Theologian Matthew Fox introduces the life and teachings of German mystic Meister Eckhart:
Of all the mystics of the West, it is difficult to find anyone who more profoundly articulates the journey we make into the divine and out in the world again than Meister Eckhart. His is a spirituality of passion and compassion. Eckhart, a Dominican friar and preacher, lived from 1260 to 1329…. He teaches that spiritual awakening is to lead to justice-making and compassion in the world. He practiced what he preached…. Two examples of this are his support of the Beguine movement which was the women’s movement of the fourteenth century. And another is his support of the peasants. Indeed, half his sermons were preached in the peasant dialect of his day, and at his trial he was accused of “confusing the simple people” by telling them that they were all “aristocrats,” or “royal persons.”
But this is precisely the heart of Eckhart’s teaching and the heart of the biblical tradition of creation spirituality: That humans are blessed with divine powers and beauty but also with responsibilities of justice-making and compassion that characterize all royal personhood. How do we get to such deep self-esteem and to such deep acceptance of our responsibility?…. Our awareness is everything; our waking up is everything. We need to move from the superficial or “outer self” to the true self or “inner self.” Who is this inner self? Eckhart answers this question in his treatise “On the Aristocrat,” or “On the Royal Person.”
Fox presents Eckhart’s teaching:
The inner person is the soil in which God has sown the divine likeness and image and in which God sows the good seed, the roots of all wisdom, all skills, all virtues, all goodness—the seed of the divine nature…. This is the good tree of which our Lord says that it always bears good fruit and never evil fruit. For it desires goodness and is inclined toward goodness….

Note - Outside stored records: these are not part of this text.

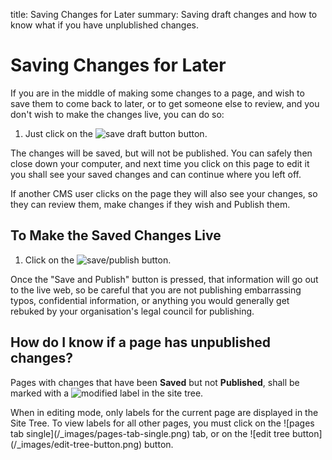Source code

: title: Saving Changes for Later
summary: Saving draft changes and how to know what if you have unplublished changes.

# Saving Changes for Later

If you are in the middle of making some changes to a page, and wish to save them to come back to later, or to get someone else to review, and you don't wish to make the changes live, you can do so:

 1. Just click on the ![save draft button](/_images/save-draft-button.png) button.

The changes will be saved, but will not be published. You can safely then close down your computer, and next time you click on this page to edit it you shall see your saved changes and can continue where you left off.

If another CMS user clicks on the page they will also see your changes, so they can review them, make changes if they wish and Publish them.

## To Make the Saved Changes Live

 1. Click on the ![save/publish](/_images/save-publish.png) button.

 Once the "Save and Publish" button is pressed, that information will go out to the live web, so be careful that you are not publishing embarrassing typos, confidential information, or anything you would generally get rebuked by your organisation's legal council for publishing.

## How do I know if a page has unpublished changes?

Pages with changes that have been **Saved** but not **Published**, shall be marked with a ![modified](/_images/modified.png) label in the site tree.

<div class="note" markdown="1">
When in editing mode, only labels for the current page are displayed in the Site Tree. To view labels for all other pages, you must click on the ![pages tab single](/_images/pages-tab-single.png) tab, or on the ![edit tree button](/_images/edit-tree-button.png) button.</div>
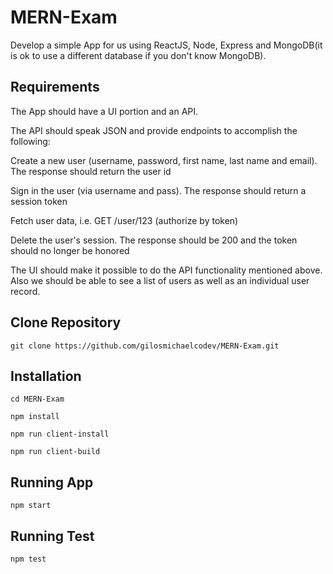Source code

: # MERN-Exam

Develop a simple App for us using ReactJS, Node, Express and MongoDB(it is ok to use a different database if you don't know MongoDB).

## Requirements

The App should have a UI portion and an API.  

The API should speak JSON and provide endpoints to accomplish the following:

Create a new user (username, password, first name, last name and email). The response should return the user id

Sign in the user (via username and pass). The response should return a session token

Fetch user data, i.e. GET /user/123 (authorize by token)

Delete the user's session. The response should be 200 and the token should no longer be honored

The UI should make it possible to do the API functionality mentioned above. Also we should be able to see a list of users as well as an individual user record. 

## Clone Repository
`git clone https://github.com/gilosmichaelcodev/MERN-Exam.git`

## Installation

`cd MERN-Exam`

`npm install`

`npm run client-install`

`npm run client-build`

## Running App

`npm start`

## Running Test
`npm test`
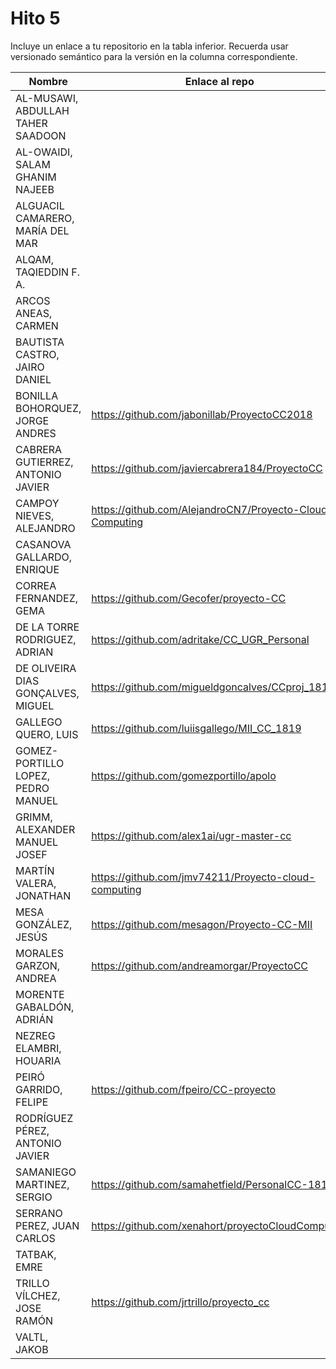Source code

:# Hito 5

Incluye un enlace a tu repositorio en la tabla inferior. Recuerda usar
versionado semántico para la versión en la columna correspondiente.

| Nombre   | Enlace al repo | Versión |
|----------|--------------- |---------|
| AL-MUSAWI,  ABDULLAH TAHER SAADOON | | |
| AL-OWAIDI,  SALAM GHANIM NAJEEB | | |
| ALGUACIL CAMARERO,  MARÍA DEL MAR | | |
| ALQAM,  TAQIEDDIN F. A. | | |
| ARCOS ANEAS, CARMEN | | |
| BAUTISTA CASTRO,  JAIRO DANIEL | | |
| BONILLA BOHORQUEZ,  JORGE ANDRES | https://github.com/jabonillab/ProyectoCC2018 | 5.0 |
| CABRERA GUTIERREZ,  ANTONIO JAVIER | https://github.com/javiercabrera184/ProyectoCC | 5.0 |
| CAMPOY NIEVES, ALEJANDRO | https://github.com/AlejandroCN7/Proyecto-Cloud-Computing | 5.0 |
| CASANOVA GALLARDO, ENRIQUE | | |
| CORREA FERNANDEZ,  GEMA | https://github.com/Gecofer/proyecto-CC | 5.0 |
| DE LA TORRE RODRIGUEZ,  ADRIAN | https://github.com/adritake/CC_UGR_Personal | 5.0 |
| DE OLIVEIRA DIAS GONÇALVES, MIGUEL | https://github.com/migueldgoncalves/CCproj_1819 | 5.3.2 |
| GALLEGO QUERO,  LUIS | https://github.com/luiisgallego/MII_CC_1819 | 5.0 |
| GOMEZ-PORTILLO LOPEZ,  PEDRO MANUEL | https://github.com/gomezportillo/apolo | 5 |
| GRIMM,  ALEXANDER MANUEL JOSEF | https://github.com/alex1ai/ugr-master-cc | 5.0 |
| MARTÍN VALERA, JONATHAN | https://github.com/jmv74211/Proyecto-cloud-computing | 5.1 |
| MESA GONZÁLEZ, JESÚS | https://github.com/mesagon/Proyecto-CC-MII | 5.0.0 |
| MORALES GARZON,  ANDREA | https://github.com/andreamorgar/ProyectoCC | 5.0 |
| MORENTE GABALDÓN, ADRIÁN | | |
| NEZREG ELAMBRI,   HOUARIA | | |
| PEIRÓ GARRIDO,  FELIPE | 	https://github.com/fpeiro/CC-proyecto | 5 |
| RODRÍGUEZ PÉREZ, ANTONIO JAVIER | | |
| SAMANIEGO MARTINEZ,  SERGIO | https://github.com/samahetfield/PersonalCC-1819 | 5.0 |
| SERRANO PEREZ,  JUAN CARLOS | https://github.com/xenahort/proyectoCloudComputing | 1 |
| TATBAK,  EMRE | | |
| TRILLO VÍLCHEZ,  JOSE RAMÓN |https://github.com/jrtrillo/proyecto_cc |5.0.0|
| VALTL,  JAKOB | | |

The seed of God is in us. If the seed had a good, wise, and industrious cultivator, it would thrive all the more and grow up to God whose seed it is, and the fruit would be equal to the nature of God. Now, the seed of a pear tree grows into a pear tree, a hazel seed into a hazel tree, the seed of God into God…. While this seed may be crowded, hidden away, and never cultivated, it will still never be obliterated. It glows and shines, gives off light, burns, and is unceasingly inclined toward God.
Fox concludes:
It is our task to cultivate this seed and give it nourishment so that the divine image in us can grow and thrive and prosper. This is what the spiritual journey is all about. Our spiritual journey consists in nourishing and watering and caring for this God-seed that is in all of us.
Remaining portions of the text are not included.